Hello,
On 4/16/2016 4:11 PM, David Goulet wrote: [snip]
A third alternative is that we can iterate through each time period: Set K to the oldest expected descriptor age in hours, minus 1 hour Deallocate all entries from Cache A that are older than K hours Deallocate all entries from Cache B that are older than K hours Set K to K - 1 and repeat this process
This algorithm is O(Kn), which is ok as long as K is small. This carries a slight risk of over-deallocating cache entries. Which is OK at OOM time. I like this one, because it's simple, performant, and doesn't need any extra memory allocations.

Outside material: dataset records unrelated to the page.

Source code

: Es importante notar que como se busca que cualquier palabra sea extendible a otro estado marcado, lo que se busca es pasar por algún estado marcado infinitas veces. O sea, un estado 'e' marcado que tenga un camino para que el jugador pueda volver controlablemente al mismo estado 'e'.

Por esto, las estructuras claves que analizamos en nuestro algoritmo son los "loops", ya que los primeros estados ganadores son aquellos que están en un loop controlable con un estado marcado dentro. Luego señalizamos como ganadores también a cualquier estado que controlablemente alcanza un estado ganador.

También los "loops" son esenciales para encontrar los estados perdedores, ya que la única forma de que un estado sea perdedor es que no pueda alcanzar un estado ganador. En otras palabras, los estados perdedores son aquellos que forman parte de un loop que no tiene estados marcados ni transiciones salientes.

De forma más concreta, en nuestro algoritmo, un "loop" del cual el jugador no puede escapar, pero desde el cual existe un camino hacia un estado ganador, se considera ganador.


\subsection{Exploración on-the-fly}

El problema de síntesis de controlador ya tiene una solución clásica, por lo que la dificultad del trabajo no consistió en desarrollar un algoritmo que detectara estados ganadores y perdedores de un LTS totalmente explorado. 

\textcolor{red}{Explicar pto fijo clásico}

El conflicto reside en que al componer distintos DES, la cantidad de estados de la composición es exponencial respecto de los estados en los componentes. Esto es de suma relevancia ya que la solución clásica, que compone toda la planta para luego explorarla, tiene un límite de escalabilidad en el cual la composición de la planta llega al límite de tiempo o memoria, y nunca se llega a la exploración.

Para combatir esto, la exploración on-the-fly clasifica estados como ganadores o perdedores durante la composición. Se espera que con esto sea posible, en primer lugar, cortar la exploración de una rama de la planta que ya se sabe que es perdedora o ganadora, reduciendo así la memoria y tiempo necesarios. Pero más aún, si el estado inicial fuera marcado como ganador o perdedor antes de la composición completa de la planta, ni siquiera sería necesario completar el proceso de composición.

I do also like this one. It's pretty simple and efficient.
Now there is a fourth alternative that Yawning proposed in #tor-dev yesterday which is always prioritize our v2 cache in the OOM handling that is clean the v2 before than if we have to go to the v3 cache. It would be an incentive to "v3 is much more important than v2" kind of thing.
As he describe it, it's a bit like our tap vs ntor situation under pressure, we prioritize ntor and drop tap if needed.
I'm still quite _unsure_ about this. The v3 will bring more memory pressure with this second HSDir cache. And my intuition is that most users won't switch directly to v3 but will probably have a migration path from v2 to v3 like having the v2 onion on for X months before discontinuing it.
So losing reachability because we decide to drop v2 first could not be desirable. But then also how often does a HSDir OOM is triggered... ?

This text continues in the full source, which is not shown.